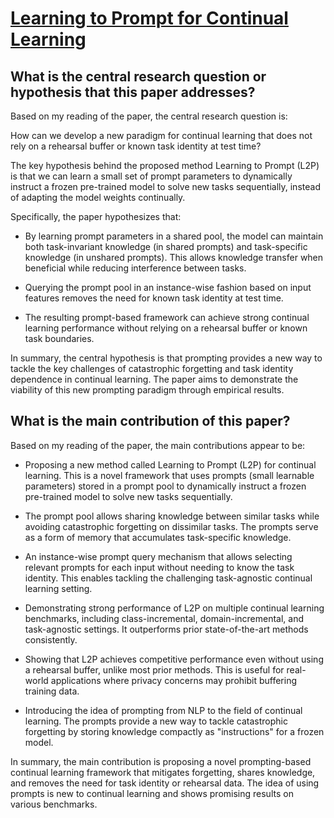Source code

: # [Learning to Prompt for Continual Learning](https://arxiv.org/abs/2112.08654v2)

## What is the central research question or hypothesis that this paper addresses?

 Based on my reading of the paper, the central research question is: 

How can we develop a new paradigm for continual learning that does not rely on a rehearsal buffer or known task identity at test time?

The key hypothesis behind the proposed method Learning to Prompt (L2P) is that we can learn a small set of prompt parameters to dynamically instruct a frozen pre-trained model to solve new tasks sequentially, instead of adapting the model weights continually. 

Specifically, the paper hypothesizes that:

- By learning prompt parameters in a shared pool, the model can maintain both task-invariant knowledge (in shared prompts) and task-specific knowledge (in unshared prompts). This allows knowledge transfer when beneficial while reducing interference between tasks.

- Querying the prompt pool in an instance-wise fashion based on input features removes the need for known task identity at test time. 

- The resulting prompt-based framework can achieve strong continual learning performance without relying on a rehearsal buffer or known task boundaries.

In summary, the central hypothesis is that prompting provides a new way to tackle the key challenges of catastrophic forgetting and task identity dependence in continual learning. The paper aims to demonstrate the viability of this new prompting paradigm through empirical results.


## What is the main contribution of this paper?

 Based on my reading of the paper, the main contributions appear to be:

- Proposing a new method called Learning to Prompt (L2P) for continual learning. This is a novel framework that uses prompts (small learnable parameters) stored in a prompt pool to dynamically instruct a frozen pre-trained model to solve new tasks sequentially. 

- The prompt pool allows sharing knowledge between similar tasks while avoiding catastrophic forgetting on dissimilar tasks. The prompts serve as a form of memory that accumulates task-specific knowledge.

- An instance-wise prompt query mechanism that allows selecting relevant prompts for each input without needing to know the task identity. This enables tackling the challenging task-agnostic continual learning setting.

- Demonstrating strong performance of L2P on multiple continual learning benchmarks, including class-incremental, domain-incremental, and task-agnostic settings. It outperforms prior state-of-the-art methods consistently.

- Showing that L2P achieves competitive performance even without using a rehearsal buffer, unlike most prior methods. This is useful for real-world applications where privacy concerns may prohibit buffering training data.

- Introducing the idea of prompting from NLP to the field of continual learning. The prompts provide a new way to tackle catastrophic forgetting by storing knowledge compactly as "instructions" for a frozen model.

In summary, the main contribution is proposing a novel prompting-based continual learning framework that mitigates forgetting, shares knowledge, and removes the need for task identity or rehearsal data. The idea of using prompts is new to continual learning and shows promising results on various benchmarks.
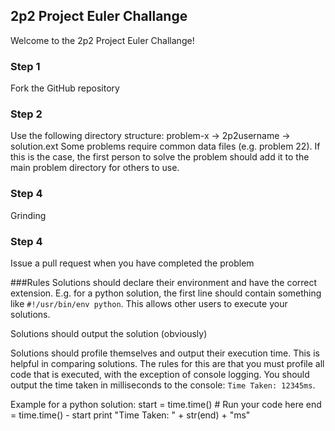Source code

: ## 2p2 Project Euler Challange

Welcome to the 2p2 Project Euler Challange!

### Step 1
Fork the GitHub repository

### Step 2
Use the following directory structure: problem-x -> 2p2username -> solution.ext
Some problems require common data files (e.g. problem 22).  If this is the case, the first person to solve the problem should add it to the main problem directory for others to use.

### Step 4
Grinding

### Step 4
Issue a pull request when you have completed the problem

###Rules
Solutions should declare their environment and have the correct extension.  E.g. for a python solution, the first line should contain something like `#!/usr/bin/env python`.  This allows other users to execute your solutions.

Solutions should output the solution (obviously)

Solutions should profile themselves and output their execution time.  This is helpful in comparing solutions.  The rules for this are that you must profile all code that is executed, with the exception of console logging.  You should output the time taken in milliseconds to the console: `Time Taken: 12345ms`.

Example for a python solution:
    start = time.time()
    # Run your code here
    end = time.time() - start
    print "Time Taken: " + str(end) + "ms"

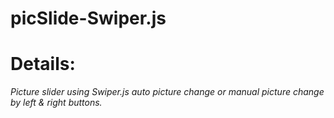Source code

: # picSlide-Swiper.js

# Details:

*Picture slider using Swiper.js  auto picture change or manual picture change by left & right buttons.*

------------------------------------------------------------

▸ TASK TO CARRY OUT: Copy each entry exactly, with no pictures.

▸ TASK SOLUTION:
Source code

: # [Learning to Prompt for Continual Learning](https://arxiv.org/abs/2112.08654v2)

## What is the central research question or hypothesis that this paper addresses?

 Based on my reading of the paper, the central research question is: 

How can we develop a new paradigm for continual learning that does not rely on a rehearsal buffer or known task identity at test time?

The key hypothesis behind the proposed method Learning to Prompt (L2P) is that we can learn a small set of prompt parameters to dynamically instruct a frozen pre-trained model to solve new tasks sequentially, instead of adapting the model weights continually. 

Specifically, the paper hypothesizes that:

- By learning prompt parameters in a shared pool, the model can maintain both task-invariant knowledge (in shared prompts) and task-specific knowledge (in unshared prompts). This allows knowledge transfer when beneficial while reducing interference between tasks.

- Querying the prompt pool in an instance-wise fashion based on input features removes the need for known task identity at test time. 

- The resulting prompt-based framework can achieve strong continual learning performance without relying on a rehearsal buffer or known task boundaries.

In summary, the central hypothesis is that prompting provides a new way to tackle the key challenges of catastrophic forgetting and task identity dependence in continual learning. The paper aims to demonstrate the viability of this new prompting paradigm through empirical results.


## What is the main contribution of this paper?

 Based on my reading of the paper, the main contributions appear to be:

- Proposing a new method called Learning to Prompt (L2P) for continual learning. This is a novel framework that uses prompts (small learnable parameters) stored in a prompt pool to dynamically instruct a frozen pre-trained model to solve new tasks sequentially. 

- The prompt pool allows sharing knowledge between similar tasks while avoiding catastrophic forgetting on dissimilar tasks. The prompts serve as a form of memory that accumulates task-specific knowledge.

- An instance-wise prompt query mechanism that allows selecting relevant prompts for each input without needing to know the task identity. This enables tackling the challenging task-agnostic continual learning setting.

- Demonstrating strong performance of L2P on multiple continual learning benchmarks, including class-incremental, domain-incremental, and task-agnostic settings. It outperforms prior state-of-the-art methods consistently.

- Showing that L2P achieves competitive performance even without using a rehearsal buffer, unlike most prior methods. This is useful for real-world applications where privacy concerns may prohibit buffering training data.

- Introducing the idea of prompting from NLP to the field of continual learning. The prompts provide a new way to tackle catastrophic forgetting by storing knowledge compactly as "instructions" for a frozen model.

In summary, the main contribution is proposing a novel prompting-based continual learning framework that mitigates forgetting, shares knowledge, and removes the need for task identity or rehearsal data. The idea of using prompts is new to continual learning and shows promising results on various benchmarks.
Source code

: ## 2p2 Project Euler Challange

Welcome to the 2p2 Project Euler Challange!

### Step 1
Fork the GitHub repository

### Step 2
Use the following directory structure: problem-x -> 2p2username -> solution.ext
Some problems require common data files (e.g. problem 22).  If this is the case, the first person to solve the problem should add it to the main problem directory for others to use.

### Step 4
Grinding

### Step 4
Issue a pull request when you have completed the problem

###Rules
Solutions should declare their environment and have the correct extension.  E.g. for a python solution, the first line should contain something like `#!/usr/bin/env python`.  This allows other users to execute your solutions.

Solutions should output the solution (obviously)

Solutions should profile themselves and output their execution time.  This is helpful in comparing solutions.  The rules for this are that you must profile all code that is executed, with the exception of console logging.  You should output the time taken in milliseconds to the console: `Time Taken: 12345ms`.

Example for a python solution:
    start = time.time()
    # Run your code here
    end = time.time() - start
    print "Time Taken: " + str(end) + "ms"

Source code

: # picSlide-Swiper.js

# Details:

*Picture slider using Swiper.js  auto picture change or manual picture change by left & right buttons.*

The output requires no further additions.